O rito de iniciação à aula de “Consciência Corporal” do Estúdio Dudude Hermann era andar pelo espaço para chegar no tempo da aula.  E, desdobrando essa experiência no trajeto de volta para casa, eu seguia pela cidade praticando o rito de iniciação. Desconectada das funções do dia-a-dia respirava e observava as extensões da cidade, as reocupações urbanas, os fluxos, os cruzamentos e entrecruzamentos, afinando minha percepção com a gramática de Belo Horizonte. Assim, de corpo aquecido, percebia as ruas de fundo de vale, as ligações entre vias de cumeeira (circulação de topo de montanha), a circulação dos ventos, o caminho das águas, o movimento do sol, a implantação de edifícios e a trajetória de corpos numa cartografia que se desenhava por meio de uma leitura incorporada entre a cidade e a natureza que aos poucos deixa de existir. Nessa “corpografia[1]”, eu apontava pontos altos e baixos pela temperatura do ar, percebia avenidas e ruelas pela luz ou sensação de estreitamento, descobria avenidas importantes através do fluxo das águas e desvendava pontos de encontro através de clareiras abertas pela dinamicidade da vida diária.
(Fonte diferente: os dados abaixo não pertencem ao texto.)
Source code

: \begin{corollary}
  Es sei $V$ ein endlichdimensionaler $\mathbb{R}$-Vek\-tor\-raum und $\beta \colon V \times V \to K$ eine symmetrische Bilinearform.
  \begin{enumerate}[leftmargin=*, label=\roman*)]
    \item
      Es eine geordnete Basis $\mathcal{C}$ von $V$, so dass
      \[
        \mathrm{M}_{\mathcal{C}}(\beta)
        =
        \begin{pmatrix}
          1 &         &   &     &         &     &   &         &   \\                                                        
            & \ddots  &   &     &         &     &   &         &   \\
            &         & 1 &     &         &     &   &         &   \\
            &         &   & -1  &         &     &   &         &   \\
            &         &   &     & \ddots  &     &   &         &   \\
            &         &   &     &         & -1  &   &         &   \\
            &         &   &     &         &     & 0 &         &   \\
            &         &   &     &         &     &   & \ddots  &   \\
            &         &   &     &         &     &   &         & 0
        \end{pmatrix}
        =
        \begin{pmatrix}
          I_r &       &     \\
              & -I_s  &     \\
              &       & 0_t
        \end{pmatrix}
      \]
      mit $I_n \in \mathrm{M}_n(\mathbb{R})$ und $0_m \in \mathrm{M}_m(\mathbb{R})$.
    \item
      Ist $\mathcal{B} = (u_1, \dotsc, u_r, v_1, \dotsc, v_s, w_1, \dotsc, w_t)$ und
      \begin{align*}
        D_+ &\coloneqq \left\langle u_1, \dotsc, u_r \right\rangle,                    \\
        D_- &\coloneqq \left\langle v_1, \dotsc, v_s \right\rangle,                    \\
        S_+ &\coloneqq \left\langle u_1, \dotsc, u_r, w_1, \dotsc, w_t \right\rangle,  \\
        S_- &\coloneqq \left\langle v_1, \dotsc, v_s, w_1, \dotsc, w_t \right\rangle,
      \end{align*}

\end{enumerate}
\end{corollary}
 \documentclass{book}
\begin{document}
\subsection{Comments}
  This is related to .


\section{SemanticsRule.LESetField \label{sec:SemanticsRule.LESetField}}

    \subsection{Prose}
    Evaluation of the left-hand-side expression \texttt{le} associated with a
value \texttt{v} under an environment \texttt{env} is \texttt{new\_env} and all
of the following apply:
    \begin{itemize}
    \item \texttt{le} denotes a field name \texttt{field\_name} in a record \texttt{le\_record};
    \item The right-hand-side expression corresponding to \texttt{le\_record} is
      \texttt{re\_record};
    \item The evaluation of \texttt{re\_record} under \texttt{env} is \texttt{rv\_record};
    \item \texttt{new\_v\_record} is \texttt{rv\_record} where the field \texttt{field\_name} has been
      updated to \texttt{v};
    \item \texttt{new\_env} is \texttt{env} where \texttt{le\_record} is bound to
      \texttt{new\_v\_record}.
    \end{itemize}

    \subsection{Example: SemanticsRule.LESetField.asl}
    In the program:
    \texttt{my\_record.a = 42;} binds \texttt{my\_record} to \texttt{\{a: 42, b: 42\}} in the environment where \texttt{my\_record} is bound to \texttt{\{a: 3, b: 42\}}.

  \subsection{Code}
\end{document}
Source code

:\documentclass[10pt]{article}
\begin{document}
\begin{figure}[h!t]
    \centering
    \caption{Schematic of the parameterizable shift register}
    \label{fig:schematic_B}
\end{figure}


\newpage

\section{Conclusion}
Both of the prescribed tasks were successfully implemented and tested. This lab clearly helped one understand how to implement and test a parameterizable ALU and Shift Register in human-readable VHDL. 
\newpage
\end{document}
Essas, entre outras orientações sensoriais, mapeavam uma Belo Horizonte lida pelo meu corpo.

Essa dimensão estética agitou em mim o desejo de simular problemas urbanos com a arte da performance!

2
ACELERAÇÂO:
um grupo de estudantes do último período em arquitetura e urbanismo da Faculdade de Arquitetura e Urbanismo da UFBA disseram que o bairro da Pituba é “ideal” para se viver.

estudantes de arquitetura - o Bairro da Pituba é “ideal” porque sua malha urbana é organizada e regular, com distribuição adequada de serviços, comércios e residências o que torna este espaço aprazível e de fácil circulação, sua oportunidade de viver bem.

a arquiteta - será que a função do arquiteto é deixar os bairros assim? Tão assépticos e organizados? Também aprendi isso na faculdade… Mas não gosto desse bairro… A avenida com maior circulação de pessoas não tem sombra na calçada! E haja luz na Praça Nossa Senhora da Luz! Para mim não tem nada de ideal. E para você?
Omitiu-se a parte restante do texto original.